EXERCISE PROMPT: Scan the entries that follow and copy out every line containing "string".

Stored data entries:
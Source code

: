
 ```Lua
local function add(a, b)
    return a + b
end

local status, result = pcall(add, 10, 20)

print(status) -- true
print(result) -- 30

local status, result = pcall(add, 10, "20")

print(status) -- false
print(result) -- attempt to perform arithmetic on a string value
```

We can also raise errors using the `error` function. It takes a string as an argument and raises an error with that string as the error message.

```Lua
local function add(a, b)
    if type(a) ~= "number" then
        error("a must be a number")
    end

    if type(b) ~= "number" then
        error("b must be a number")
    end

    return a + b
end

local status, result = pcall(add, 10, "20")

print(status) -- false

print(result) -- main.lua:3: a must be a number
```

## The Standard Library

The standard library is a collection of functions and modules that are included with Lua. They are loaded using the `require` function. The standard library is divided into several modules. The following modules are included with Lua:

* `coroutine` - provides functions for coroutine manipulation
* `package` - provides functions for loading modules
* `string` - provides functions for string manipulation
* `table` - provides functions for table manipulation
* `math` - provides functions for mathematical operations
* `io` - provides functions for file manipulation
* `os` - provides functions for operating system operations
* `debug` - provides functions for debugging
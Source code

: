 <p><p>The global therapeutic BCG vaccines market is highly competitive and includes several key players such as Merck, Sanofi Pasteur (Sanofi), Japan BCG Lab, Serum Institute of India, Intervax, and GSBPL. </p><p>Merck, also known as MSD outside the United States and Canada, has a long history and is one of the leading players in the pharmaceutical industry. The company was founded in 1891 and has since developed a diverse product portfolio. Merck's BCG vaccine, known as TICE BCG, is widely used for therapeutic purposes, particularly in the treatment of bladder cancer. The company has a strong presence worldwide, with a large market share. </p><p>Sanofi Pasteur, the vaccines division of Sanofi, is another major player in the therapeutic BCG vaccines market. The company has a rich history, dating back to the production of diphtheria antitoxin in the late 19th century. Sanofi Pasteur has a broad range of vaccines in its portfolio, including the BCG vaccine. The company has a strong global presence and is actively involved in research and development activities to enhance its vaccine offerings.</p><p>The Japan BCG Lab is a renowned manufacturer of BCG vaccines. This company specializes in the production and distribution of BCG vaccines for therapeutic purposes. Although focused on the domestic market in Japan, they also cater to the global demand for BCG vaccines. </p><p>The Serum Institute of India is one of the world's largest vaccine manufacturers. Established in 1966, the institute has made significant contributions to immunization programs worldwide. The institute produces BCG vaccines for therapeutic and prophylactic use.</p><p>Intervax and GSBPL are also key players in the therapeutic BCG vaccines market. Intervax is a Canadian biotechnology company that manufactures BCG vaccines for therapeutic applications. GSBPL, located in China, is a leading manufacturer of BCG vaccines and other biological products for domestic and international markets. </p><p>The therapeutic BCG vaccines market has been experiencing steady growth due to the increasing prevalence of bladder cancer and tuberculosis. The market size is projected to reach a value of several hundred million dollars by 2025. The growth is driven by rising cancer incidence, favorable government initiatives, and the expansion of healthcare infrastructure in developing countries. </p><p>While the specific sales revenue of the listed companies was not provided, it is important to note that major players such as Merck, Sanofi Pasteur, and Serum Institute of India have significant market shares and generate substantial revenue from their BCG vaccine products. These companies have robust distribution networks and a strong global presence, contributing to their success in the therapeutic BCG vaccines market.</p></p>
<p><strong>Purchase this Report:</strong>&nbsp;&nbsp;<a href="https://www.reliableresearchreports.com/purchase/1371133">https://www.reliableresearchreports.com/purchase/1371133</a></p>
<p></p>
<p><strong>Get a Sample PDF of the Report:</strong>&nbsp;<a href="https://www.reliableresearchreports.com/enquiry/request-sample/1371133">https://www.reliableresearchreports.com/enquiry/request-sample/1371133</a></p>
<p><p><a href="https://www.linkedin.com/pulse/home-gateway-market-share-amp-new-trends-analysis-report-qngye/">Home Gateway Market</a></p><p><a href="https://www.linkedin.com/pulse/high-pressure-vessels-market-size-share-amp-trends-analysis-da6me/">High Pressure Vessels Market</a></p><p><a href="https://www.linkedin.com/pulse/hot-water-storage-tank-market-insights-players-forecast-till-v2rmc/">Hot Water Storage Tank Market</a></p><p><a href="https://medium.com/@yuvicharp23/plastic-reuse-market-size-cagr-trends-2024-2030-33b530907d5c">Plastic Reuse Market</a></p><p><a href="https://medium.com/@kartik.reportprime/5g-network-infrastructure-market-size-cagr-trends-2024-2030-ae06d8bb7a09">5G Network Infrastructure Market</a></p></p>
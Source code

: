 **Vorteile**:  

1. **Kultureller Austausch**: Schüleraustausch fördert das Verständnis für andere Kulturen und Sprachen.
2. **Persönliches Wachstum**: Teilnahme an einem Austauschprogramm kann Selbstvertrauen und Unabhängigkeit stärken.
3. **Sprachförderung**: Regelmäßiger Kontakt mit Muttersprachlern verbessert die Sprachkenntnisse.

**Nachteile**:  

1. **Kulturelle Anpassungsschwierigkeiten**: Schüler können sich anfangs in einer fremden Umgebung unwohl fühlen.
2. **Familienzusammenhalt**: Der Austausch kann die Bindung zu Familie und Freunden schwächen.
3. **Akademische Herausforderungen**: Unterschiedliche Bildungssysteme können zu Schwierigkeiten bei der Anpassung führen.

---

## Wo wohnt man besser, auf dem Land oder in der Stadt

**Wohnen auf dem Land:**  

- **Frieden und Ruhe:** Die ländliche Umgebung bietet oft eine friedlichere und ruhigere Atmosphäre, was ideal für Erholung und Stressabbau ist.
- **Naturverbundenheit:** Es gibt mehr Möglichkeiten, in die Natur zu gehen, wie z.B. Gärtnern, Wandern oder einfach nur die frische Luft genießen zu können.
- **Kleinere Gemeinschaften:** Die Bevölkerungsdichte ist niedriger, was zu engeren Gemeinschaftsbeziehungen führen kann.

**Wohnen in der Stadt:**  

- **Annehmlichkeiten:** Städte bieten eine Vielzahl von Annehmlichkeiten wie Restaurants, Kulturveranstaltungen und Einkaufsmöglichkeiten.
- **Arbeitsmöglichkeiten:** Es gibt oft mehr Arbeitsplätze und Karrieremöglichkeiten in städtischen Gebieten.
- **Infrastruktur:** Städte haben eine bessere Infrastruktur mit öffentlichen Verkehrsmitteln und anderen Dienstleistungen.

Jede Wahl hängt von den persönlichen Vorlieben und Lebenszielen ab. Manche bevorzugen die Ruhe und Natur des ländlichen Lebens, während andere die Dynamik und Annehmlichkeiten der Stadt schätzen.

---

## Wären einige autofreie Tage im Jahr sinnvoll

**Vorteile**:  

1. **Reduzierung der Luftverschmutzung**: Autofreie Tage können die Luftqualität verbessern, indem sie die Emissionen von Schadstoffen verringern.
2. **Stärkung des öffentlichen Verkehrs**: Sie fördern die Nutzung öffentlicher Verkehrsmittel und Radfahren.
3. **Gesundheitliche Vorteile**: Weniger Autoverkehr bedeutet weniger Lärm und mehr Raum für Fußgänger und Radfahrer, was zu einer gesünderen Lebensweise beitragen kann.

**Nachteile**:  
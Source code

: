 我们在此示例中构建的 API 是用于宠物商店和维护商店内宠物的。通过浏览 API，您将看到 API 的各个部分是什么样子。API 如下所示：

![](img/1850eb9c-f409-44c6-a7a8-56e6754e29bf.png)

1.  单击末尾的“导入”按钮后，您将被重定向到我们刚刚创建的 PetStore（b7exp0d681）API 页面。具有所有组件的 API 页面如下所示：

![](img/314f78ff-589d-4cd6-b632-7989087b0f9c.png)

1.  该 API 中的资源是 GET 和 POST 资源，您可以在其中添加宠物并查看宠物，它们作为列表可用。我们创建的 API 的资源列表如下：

SOLUTION TO THE EXERCISE:
print(result) -- attempt to perform arithmetic on a string value
We can also raise errors using the `error` function. It takes a string as an argument and raises an error with that string as the error message.
* `string` - provides functions for string manipulation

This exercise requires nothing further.